Alors, en ce sens, c’est moins compliqué d’avoir un coin « désordre », non? Et puis, les papiers d’impôts, on en a besoin qu’une seule fois par année…
2010/12/05
Prémices
À quoi ça sert un blogue?
Je dois l’avouer, j’en ai déjà quelques uns. Des blogues sérieux (ou d’intention sérieuse). Des blogues de travail, des blogues journalistiques (voir le blogroll à côté). Des occasions d’écrire en lien avec mon travail. Agréable, certes. Mais difficile d’écrire pour se défouler… C’est bien, d’écrire à l’occasion pour quelque chose. Mais c’est agréable aussi d’écrire pour rien. De juste s’installer devant une page blanche (virtuellement parlant, bien entendu : je ne me verrais pas écrire à la machine) et juste de taper des mots, qui, éventuellement, forment des phrases pour, en cours de route, en arriver à un texte qu’on espère vaguement cohérent.
Alors voilà, Écrire pour écrire, ce sera mon terrain de jeux. Un terrain de jeux fondamentalement inutile (du moins, je l’espère, parce que, sinon, cette antre deviendra un peu comme mes autres blogues, articles et autres : utile).
Bien entendu, à cela, il faut tout de même formuler une question : qu’est-ce qu’être inutile. Je veux dire, pour moi, il y aura utilité à ce blogue : être inutile. En soi, cette fonction le rendra utile, voire même nécessaire.
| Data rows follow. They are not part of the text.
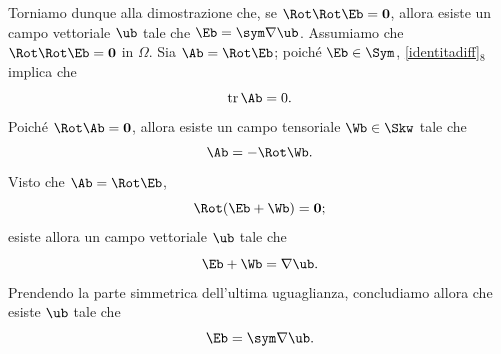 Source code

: Torniamo dunque alla dimostrazione che, se $\Rot \Rot \Eb=\mathbf{0}$, allora  esiste un campo vettoriale $\ub$ tale che $\Eb =\sym \nabla \ub$. Assumiamo che $\Rot\Rot\Eb=\mathbf{0}$ in $\Omega$.  Sia $\Ab =\Rot \Eb$; poiché $\Eb \in \Sym$, 
\eqref{identitadiff}$_8$ implica che
\begin{equation}
\operatorname{tr}\Ab=0.
\end{equation}
Poiché $\Rot \Ab=\mathbf{0}$, allora esiste un campo tensoriale $\Wb\in\Skw$ tale che
\begin{equation}
	\Ab =-\Rot \Wb.
\end{equation}
Visto che $\Ab =\Rot \Eb$,
\begin{equation}
\Rot (\Eb+ \Wb)=\mathbf{0};
\end{equation}
esiste allora un campo vettoriale $\ub$ tale che
\begin{equation}
	\Eb+ \Wb= \nabla \ub.
\end{equation}
Prendendo la parte simmetrica dell'ultima uguaglianza, concludiamo allora che esiste $\ub$ tale che
\begin{equation}
\Eb = \sym \nabla \ub.
\end{equation}









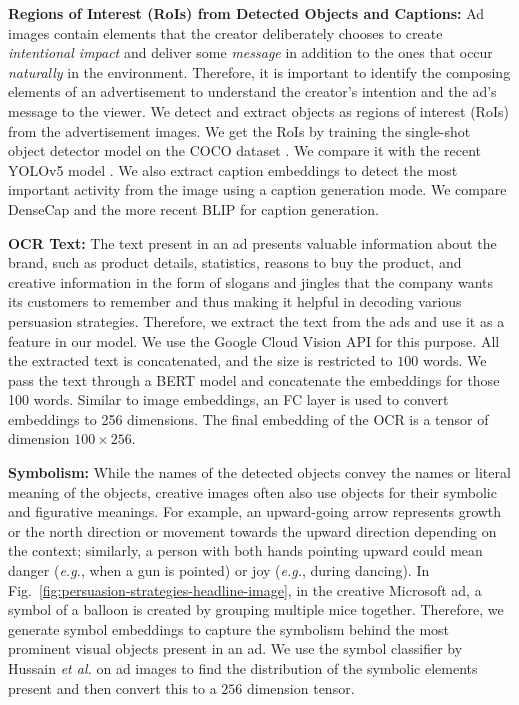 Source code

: \documentclass[hidelinks,11pt,a4paper]{report}
\renewcommand{\cite}[1]{\citep{#1}}
\begin{document}
\textbf{Regions of Interest (RoIs) from Detected Objects and Captions:} %
Ad images contain elements that the creator deliberately chooses to create \textit{intentional impact} and deliver some \textit{message} in addition to the ones that occur \textit{naturally} in the environment. Therefore, it is important to identify the composing elements of an advertisement to understand the creator's intention and the ad's message to the viewer. We detect and extract objects as regions of interest (RoIs) from the advertisement images. We get the RoIs by training the single-shot object detector model \cite{liu2016ssd} on the COCO dataset \cite{lin2014microsoft}. We compare it with the recent YOLOv5 model \cite{redmon2016you}. We also extract caption embeddings to detect the most important activity from the image using a caption generation mode. We compare DenseCap \cite{yang2017dense} and the more recent BLIP \cite{li2022blip} for caption generation.





\textbf{OCR Text:} The text present in an ad presents valuable information about the brand, such as product details, statistics, reasons to buy the product, and creative information in the form of slogans and jingles that the company wants its customers to remember and thus making it helpful in decoding various persuasion strategies. Therefore, we extract the text from the ads and use it as a feature in our model. We use the Google Cloud Vision API for this purpose. All the extracted text is concatenated, and the size is restricted to $100$ words. We pass the text through a BERT model and concatenate the embeddings for those 100 words. Similar to image embeddings, an FC layer is used to convert embeddings to 256 dimensions. The final embedding of the OCR is a tensor of dimension $100 \times 256$. 


\textbf{Symbolism:} While the names of the detected objects convey the names or literal meaning of the objects, creative images often also use objects for their symbolic and figurative meanings. For example, an upward-going arrow represents growth or the north direction or movement towards the upward direction depending on the context; similarly, a person with both hands pointing upward could mean danger (\textit{e.g.}, when a gun is pointed) or joy (\textit{e.g.}, during dancing). In Fig.~\ref{fig:persuasion-strategies-headline-image}, in the creative Microsoft ad, a symbol of a balloon is created by grouping multiple mice together. Therefore, we generate symbol embeddings to capture the symbolism behind the most prominent visual objects present in an ad. We use the symbol classifier by Hussain \textit{et al.} \cite{hussain2017automatic} on ad images to find the distribution of the symbolic elements present and then convert this to a $256$ dimension tensor. %
\end{document}
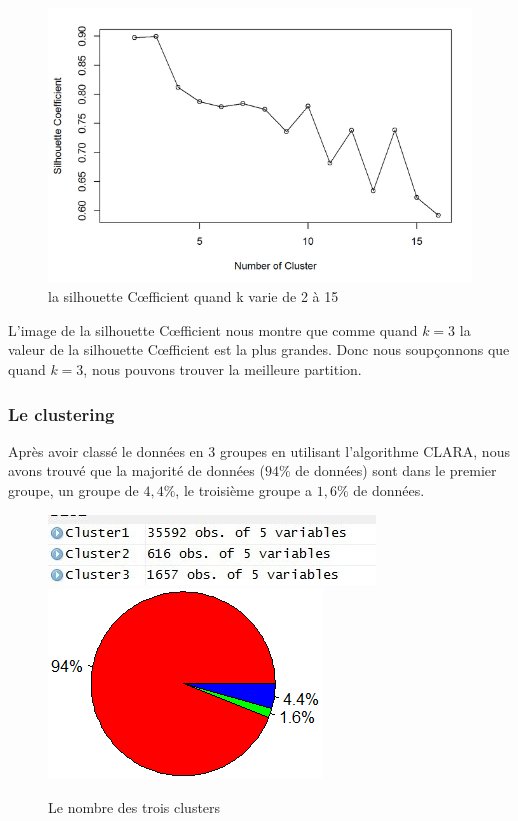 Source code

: \begin{figure}[H]
\centering
\includegraphics[width=0.9\linewidth]{images/sc}
\caption{la silhouette C\oe fficient quand k varie de 2 à 15}
\label{fig:sc}
\end{figure}

L'image de la silhouette C\oe fficient nous montre que comme quand $k=3$ la valeur de la silhouette C\oe fficient est la plus grandes. Donc nous soupçonnons que quand $k=3$, nous pouvons trouver la meilleure partition.

\subsubsection{Le clustering}
Après avoir classé le données en 3 groupes en utilisant l'algorithme CLARA, nous avons trouvé que la majorité de données ($94 \%$ de données) sont dans le premier groupe, un groupe de $4,4 \%$, le troisième groupe a $1,6 \%$ de données.  

 \begin{figure}[H]
 	\flushleft
 	 \includegraphics[width=0.45\linewidth]{images/3cluster}
 	 \label{fig:3cluster}
 	\hspace{1in}	 
 	\includegraphics[width=0.325\linewidth]{images/piechart}
 	\label{fig:piechart}
 	\caption{Le nombre des trois clusters} 
 \end{figure}

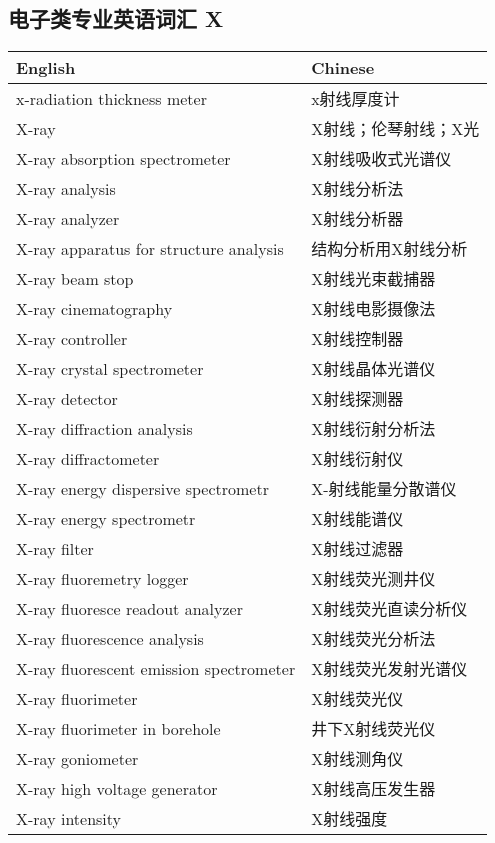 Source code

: \documentclass[
]{article}
\begin{document}
\hypertarget{ux7535ux5b50ux7c7bux4e13ux4e1aux82f1ux8bedux8bcdux6c47-x}{%
\subsection{电子类专业英语词汇
X}\label{ux7535ux5b50ux7c7bux4e13ux4e1aux82f1ux8bedux8bcdux6c47-x}}

\begin{longtable}[]{@{}ll@{}}
\toprule()
English & Chinese \\
\midrule()
\endhead
x-radiation thickness meter & x射线厚度计 \\
X-ray & X射线；伦琴射线；X光 \\
X-ray absorption spectrometer & X射线吸收式光谱仪 \\
X-ray analysis & X射线分析法 \\
X-ray analyzer & X射线分析器 \\
X-ray apparatus for structure analysis & 结构分析用X射线分析 \\
X-ray beam stop & X射线光束截捕器 \\
X-ray cinematography & X射线电影摄像法 \\
X-ray controller & X射线控制器 \\
X-ray crystal spectrometer & X射线晶体光谱仪 \\
X-ray detector & X射线探测器 \\
X-ray diffraction analysis & X射线衍射分析法 \\
X-ray diffractometer & X射线衍射仪 \\
X-ray energy dispersive spectrometr & X-射线能量分散谱仪 \\
X-ray energy spectrometr & X射线能谱仪 \\
X-ray filter & X射线过滤器 \\
X-ray fluoremetry logger & X射线荧光测井仪 \\
X-ray fluoresce readout analyzer & X射线荧光直读分析仪 \\
X-ray fluorescence analysis & X射线荧光分析法 \\
X-ray fluorescent emission spectrometer & X射线荧光发射光谱仪 \\
X-ray fluorimeter & X射线荧光仪 \\
X-ray fluorimeter in borehole & 井下X射线荧光仪 \\
X-ray goniometer & X射线测角仪 \\
X-ray high voltage generator & X射线高压发生器 \\
X-ray intensity & X射线强度 \\

\end{longtable}
\end{document}
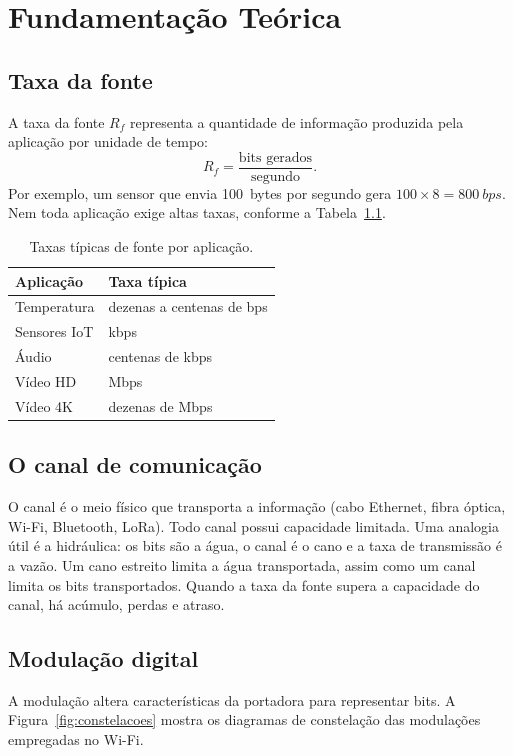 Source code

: \documentclass[
  12pt,
  a4paper,
  oneside,
  brazil,
  chapter=TITLE,
  section=TITLE,
]{abntex2}
\begin{document}
\chapter{Fundamentação Teórica}

\section{Taxa da fonte}
A taxa da fonte $R_f$ representa a quantidade de informação produzida pela
aplicação por unidade de tempo:
\begin{equation}
  R_f = \frac{\text{bits gerados}}{\text{segundo}}.
\end{equation}
Por exemplo, um sensor que envia \SI{100}{bytes} por segundo gera
$100 \times 8 = \SI{800}{bps}$. Nem toda aplicação exige altas taxas, conforme a
Tabela~\ref{tab:fontes}.

\begin{table}[H]
  \centering
  \caption{Taxas típicas de fonte por aplicação.}
  \label{tab:fontes}
  \begin{tabular}{ll}
    \toprule
    \textbf{Aplicação} & \textbf{Taxa típica} \\
    \midrule
    Temperatura     & dezenas a centenas de bps \\
    Sensores IoT    & kbps \\
    Áudio           & centenas de kbps \\
    Vídeo HD        & Mbps \\
    Vídeo 4K        & dezenas de Mbps \\
    \bottomrule
  \end{tabular}
\end{table}

\section{O canal de comunicação}
O canal é o meio físico que transporta a informação (cabo Ethernet, fibra
óptica, Wi-Fi, Bluetooth, LoRa). Todo canal possui capacidade limitada. Uma
analogia útil é a hidráulica: os bits são a água, o canal é o cano e a taxa de
transmissão é a vazão. Um cano estreito limita a água transportada, assim como
um canal limita os bits transportados. Quando a taxa da fonte supera a
capacidade do canal, há acúmulo, perdas e atraso.

\section{Modulação digital}
A modulação altera características da portadora para representar bits. A
Figura~\ref{fig:constelacoes} mostra os diagramas de constelação das modulações
empregadas no Wi-Fi.
\end{document}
Peut-être que pour vous, ô lecteur courageux, le blogue sera également utile (pour une raison nébuleuse) par son inutilité… En ce sens, est-ce que, déjà, le concept lancé est inadéquat? Peut-être… Mais je vais faire mon gros possible pour faire semblant que ce n’est pas le cas, que j’arrive, hors de tout doute, hors de tout questionnement, à respecter l’esprit de départ de l’aventure (n’importe quoi)…
Qu’est-ce que vous découvrirez ici? Des textes sur rien. Des textes sur tout.
Qu’est-ce que je découvrirai ici? Honnêtement, aucune idée. Presque de l’écriture automatique, en fait. Mais sans tomber dans le conceptuel (du style « artefact, hippopotame, épormyable tourment de l’espace indicible, défi drabe et troublant dont Zeus seul pourrait transformer en tourment », etc. etc. etc.). De l’automatique quotidien. Des questionnements. Des réflexions. Des observations. Vous voyez : un concept large. Quitte à, même, se donner le droit de faire, une fois ou deux, du conceptuel… Qui sait.
Alors, voilà. Les prémices sont lancées. Bienvenue. Et à la prochaine.